A differenza del discepolo prediletto, san Paolo non era fra i dodici convitati
dell’ultima cena. Tuttavia sapeva che lo sguardo redentore del Figlio di Dio,
nel momento in cui aveva pronunciato le parole della sua offerta universale,
aveva visto anche lui.
Nell’atto redentore, noi siamo stati, tutti e ciascuno, conosciuti e amati da
Cristo. Perciò il Cuore di Gesù non è solo il “luogo” simbolico nel quale si è
operato l’atto di mediazione tra Dio e l’umanità. Se è vero che, in quanto
uomini,noi siamo presenti a noi stessi nel nostro cuore, in ogni nostro atto,
allora l’uomo Gesù di Nazaret non è semplicemente servito, attraverso il suo
destino tragico, da strumento passivo della nostra salvezza nelle mani del Dio
della misericordia. Ma avendo un vero “cuore” d’uomo – totalmente trasparente a
se stesso, al Padre e ai suoi fratelli – ha operato consciamente la redenzione
di “tutto l’uomo e di ogni uomo”.
Poiché tutti gli uomini sono stati salvati da lui su una croce innalzata sotto
Ponzio Pilato, ciascuno di noi può quindi finalmente dire a se stesso in tutta
verità che il luogo simbolico in cui, nella storia, si è giocata la sua
salvezza, è stato il Cuore di Gesù.
In ciascuno dei vangeli il tema di Cristo pastore viene sempre presentato nella
prospettiva dell’amore misericordioso che fonda il “perché” dell’incarnazione.
Marco e Matteo attestano la commozione delle “viscere” di Gesù di Nazaret
davanti alle folle “senza pastore” (Mt 9,36; Mc 6,34). In più Matteo gli mette
in bocca la parabola dell’uomo per il quale l’unica pecora smarrita conta più
delle novantanove che sono rimaste nell’ovile (Mt 18,12-14). E Luca, riprendendo
lo stesso racconto, presenta Gesù che fa direttamente appello all’esperienza
personale degli abitanti del suo villaggio, che per lui prefigurava quella del
suo cuore di Redentore: “Chi di voi” non correrebbe in aiuto di quella pecora
che, nel corso dei mesi passati insieme, gli è diventata cara? (Lc 15,4).

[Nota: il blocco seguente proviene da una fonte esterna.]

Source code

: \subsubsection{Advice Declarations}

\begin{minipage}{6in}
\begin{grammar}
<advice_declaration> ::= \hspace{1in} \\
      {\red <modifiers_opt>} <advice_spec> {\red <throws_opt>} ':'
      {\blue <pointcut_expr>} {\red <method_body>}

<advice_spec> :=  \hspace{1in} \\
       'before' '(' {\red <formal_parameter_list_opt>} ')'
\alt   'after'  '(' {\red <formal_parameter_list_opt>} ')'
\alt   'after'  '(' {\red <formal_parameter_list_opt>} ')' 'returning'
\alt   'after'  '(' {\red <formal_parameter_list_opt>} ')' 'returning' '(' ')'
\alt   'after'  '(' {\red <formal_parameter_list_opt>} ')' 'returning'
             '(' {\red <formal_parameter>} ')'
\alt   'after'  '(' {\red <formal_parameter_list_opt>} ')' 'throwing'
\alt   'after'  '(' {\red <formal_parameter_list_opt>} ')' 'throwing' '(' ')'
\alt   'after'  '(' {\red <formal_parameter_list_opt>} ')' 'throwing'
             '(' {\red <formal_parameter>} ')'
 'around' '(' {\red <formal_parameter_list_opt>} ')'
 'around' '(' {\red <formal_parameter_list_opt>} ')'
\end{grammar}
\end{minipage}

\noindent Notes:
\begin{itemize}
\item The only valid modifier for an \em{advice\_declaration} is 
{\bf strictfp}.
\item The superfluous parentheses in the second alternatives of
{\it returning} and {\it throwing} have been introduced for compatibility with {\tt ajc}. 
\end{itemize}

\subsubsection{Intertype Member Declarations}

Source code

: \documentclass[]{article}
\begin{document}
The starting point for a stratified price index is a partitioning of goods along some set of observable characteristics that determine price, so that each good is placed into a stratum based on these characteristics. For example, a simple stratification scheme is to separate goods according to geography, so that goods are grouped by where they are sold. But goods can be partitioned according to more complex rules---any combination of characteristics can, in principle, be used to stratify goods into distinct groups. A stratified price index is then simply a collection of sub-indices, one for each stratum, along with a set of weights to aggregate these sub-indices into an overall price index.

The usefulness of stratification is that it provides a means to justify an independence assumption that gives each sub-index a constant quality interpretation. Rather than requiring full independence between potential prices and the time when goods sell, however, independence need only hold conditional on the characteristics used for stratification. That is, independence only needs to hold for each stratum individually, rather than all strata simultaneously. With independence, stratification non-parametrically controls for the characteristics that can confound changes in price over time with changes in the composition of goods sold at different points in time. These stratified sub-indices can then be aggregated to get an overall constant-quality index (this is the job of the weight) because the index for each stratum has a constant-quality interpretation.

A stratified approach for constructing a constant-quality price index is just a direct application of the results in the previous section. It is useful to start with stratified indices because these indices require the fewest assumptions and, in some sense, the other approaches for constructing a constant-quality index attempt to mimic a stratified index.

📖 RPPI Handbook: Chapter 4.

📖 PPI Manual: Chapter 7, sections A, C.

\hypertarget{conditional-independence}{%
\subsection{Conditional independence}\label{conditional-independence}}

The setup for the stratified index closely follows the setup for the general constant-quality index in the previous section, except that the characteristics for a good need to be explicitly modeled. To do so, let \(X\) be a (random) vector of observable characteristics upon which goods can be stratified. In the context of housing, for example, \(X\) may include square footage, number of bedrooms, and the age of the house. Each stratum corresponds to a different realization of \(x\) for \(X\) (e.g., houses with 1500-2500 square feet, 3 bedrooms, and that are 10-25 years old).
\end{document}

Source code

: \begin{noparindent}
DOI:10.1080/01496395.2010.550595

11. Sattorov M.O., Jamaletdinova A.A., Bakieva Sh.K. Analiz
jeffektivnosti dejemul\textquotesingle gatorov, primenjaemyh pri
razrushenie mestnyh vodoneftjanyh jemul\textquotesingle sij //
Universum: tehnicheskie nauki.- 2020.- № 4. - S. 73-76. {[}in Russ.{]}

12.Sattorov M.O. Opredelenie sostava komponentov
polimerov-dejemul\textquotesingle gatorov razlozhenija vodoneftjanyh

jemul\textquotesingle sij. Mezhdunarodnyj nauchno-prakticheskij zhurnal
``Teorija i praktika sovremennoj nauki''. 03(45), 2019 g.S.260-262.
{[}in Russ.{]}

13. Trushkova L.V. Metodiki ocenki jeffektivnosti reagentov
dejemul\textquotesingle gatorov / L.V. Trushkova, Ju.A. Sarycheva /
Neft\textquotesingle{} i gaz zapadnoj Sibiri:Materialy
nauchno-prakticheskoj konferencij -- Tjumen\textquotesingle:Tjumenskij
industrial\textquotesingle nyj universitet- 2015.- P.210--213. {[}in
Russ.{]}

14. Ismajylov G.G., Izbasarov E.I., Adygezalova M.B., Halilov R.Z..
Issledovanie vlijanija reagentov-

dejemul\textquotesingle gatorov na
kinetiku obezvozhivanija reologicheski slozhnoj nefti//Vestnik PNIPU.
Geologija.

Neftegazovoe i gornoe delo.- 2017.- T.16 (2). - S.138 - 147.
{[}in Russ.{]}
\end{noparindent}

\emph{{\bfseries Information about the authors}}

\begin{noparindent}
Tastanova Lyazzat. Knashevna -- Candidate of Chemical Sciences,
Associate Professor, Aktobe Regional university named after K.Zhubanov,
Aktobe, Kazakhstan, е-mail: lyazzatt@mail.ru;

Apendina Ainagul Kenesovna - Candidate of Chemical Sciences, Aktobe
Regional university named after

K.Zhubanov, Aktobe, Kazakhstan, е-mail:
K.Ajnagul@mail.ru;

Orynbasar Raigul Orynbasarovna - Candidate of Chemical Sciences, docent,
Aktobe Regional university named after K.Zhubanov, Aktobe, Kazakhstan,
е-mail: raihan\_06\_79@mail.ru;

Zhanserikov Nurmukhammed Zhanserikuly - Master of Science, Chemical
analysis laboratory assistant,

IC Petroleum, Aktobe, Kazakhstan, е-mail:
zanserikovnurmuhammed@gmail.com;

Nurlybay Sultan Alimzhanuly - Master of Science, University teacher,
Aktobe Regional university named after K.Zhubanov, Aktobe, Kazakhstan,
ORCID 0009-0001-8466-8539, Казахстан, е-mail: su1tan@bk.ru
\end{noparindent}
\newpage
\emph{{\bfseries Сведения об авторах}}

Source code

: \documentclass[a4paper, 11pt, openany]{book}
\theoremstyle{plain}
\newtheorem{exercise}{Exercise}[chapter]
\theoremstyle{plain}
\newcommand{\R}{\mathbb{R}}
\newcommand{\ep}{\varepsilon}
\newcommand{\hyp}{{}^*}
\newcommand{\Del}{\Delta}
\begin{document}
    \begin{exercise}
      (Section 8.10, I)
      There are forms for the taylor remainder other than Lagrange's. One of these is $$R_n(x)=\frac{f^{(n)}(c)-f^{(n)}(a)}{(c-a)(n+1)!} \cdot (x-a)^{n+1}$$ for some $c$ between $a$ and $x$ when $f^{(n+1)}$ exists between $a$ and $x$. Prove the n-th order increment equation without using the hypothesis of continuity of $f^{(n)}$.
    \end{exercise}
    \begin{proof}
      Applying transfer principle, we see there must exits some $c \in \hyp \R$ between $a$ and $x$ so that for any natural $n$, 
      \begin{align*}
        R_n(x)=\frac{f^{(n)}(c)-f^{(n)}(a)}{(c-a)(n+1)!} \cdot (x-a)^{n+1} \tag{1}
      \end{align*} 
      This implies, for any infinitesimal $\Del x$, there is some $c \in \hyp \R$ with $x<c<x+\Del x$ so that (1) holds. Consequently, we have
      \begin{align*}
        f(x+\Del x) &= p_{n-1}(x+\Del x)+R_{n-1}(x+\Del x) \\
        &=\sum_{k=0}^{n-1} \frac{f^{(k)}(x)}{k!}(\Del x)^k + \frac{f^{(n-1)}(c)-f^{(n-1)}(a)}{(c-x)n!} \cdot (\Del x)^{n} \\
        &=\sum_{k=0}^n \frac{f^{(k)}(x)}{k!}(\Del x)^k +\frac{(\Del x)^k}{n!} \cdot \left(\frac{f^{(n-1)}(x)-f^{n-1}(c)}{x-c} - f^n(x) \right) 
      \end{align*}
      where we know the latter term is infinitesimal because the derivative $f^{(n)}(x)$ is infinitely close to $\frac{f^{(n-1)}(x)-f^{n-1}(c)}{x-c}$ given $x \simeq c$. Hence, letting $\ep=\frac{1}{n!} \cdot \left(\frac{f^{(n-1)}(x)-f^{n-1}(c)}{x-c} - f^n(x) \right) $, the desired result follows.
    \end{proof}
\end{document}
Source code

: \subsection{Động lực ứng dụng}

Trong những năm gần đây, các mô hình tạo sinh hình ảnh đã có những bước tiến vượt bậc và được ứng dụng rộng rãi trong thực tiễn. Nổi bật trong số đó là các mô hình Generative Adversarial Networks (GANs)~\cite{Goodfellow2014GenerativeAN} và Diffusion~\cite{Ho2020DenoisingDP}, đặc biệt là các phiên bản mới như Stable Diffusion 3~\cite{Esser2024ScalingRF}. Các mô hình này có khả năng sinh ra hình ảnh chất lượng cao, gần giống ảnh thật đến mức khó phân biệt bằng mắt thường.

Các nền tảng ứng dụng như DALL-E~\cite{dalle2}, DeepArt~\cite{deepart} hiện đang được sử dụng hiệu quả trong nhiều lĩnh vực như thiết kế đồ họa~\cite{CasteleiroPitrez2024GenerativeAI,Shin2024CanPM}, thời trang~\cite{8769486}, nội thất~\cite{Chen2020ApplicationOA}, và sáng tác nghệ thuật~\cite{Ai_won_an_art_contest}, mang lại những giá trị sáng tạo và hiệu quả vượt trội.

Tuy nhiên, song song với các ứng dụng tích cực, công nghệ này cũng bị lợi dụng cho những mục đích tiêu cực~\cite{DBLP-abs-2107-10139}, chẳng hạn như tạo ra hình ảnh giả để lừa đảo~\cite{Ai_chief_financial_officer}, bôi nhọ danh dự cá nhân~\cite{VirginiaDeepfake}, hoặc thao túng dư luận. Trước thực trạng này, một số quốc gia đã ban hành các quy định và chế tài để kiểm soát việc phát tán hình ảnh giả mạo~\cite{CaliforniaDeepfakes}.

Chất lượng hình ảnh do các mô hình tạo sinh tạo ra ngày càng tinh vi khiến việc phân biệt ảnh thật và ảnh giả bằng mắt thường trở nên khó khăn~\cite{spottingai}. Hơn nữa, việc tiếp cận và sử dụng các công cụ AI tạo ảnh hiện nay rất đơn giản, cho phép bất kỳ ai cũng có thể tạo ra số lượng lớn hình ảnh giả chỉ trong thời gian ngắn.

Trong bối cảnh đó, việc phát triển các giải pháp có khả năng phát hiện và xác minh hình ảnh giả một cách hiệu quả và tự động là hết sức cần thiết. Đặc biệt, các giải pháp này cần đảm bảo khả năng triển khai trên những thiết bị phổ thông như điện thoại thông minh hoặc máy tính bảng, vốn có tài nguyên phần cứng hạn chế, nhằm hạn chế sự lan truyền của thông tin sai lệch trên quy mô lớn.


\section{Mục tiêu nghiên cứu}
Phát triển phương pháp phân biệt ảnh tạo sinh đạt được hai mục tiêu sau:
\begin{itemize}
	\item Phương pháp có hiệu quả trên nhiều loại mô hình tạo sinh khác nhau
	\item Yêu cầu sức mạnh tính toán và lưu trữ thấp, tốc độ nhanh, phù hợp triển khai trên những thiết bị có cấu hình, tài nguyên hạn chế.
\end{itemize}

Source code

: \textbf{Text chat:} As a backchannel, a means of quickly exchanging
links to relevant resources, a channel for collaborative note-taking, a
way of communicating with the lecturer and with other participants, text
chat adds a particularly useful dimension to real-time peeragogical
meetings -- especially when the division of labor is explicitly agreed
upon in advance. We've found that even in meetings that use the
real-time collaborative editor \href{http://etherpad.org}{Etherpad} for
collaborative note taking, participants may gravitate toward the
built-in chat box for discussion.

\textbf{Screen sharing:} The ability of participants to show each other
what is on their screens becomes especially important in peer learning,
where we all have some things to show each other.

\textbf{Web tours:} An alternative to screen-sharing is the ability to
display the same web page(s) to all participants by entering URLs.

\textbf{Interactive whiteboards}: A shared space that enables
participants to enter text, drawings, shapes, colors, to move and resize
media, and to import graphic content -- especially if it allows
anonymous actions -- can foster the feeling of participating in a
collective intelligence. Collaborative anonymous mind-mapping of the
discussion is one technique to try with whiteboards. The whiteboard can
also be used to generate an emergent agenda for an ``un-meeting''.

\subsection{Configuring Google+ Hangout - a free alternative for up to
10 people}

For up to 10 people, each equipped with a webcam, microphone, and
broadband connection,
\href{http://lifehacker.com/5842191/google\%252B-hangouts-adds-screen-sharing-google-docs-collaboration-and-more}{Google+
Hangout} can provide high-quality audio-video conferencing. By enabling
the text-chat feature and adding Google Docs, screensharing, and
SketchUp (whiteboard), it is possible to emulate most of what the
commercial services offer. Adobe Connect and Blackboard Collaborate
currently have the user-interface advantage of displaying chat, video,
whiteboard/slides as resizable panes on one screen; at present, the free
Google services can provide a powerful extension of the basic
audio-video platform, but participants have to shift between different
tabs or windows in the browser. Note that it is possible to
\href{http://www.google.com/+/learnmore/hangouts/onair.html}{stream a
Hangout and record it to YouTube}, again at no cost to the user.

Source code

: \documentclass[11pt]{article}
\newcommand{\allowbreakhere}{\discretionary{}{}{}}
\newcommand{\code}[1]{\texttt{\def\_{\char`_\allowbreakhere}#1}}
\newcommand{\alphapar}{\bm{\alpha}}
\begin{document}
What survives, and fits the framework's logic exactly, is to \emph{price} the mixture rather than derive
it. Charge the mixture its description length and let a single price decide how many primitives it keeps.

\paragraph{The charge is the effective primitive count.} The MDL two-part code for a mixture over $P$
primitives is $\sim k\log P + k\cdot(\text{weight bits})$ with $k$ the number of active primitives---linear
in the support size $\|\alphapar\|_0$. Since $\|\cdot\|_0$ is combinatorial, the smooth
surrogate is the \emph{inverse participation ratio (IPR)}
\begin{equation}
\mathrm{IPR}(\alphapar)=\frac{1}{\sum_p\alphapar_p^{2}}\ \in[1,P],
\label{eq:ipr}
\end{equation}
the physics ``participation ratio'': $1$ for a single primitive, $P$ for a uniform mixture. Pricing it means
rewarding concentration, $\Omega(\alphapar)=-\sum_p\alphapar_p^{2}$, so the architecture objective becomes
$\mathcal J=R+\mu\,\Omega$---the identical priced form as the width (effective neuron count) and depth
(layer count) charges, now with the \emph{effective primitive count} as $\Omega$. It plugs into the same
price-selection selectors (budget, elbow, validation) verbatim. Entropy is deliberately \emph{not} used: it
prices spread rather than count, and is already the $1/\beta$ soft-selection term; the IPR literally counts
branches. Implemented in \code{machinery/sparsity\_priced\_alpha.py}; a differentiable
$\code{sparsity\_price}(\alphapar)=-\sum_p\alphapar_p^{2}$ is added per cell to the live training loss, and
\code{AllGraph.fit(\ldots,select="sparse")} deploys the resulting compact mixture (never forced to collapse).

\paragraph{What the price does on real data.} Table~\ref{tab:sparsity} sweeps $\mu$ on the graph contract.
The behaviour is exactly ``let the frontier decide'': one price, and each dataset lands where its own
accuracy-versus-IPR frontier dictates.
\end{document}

“Io sono venuto a portare il fuoco sulla terra”. Da vero discepolo di colui che
ha così riassunto la sua missione d’amore fra i suoi fratelli umani, apriti,
nella preghiera, alla luce ardente che emana dal Cuore-Sole del tuo amato
Signore. E altri, a contatto con te, arderanno a loro volta. Infatti l’incendio
dell’amore è la cosa più contagiosa esistente al mondo.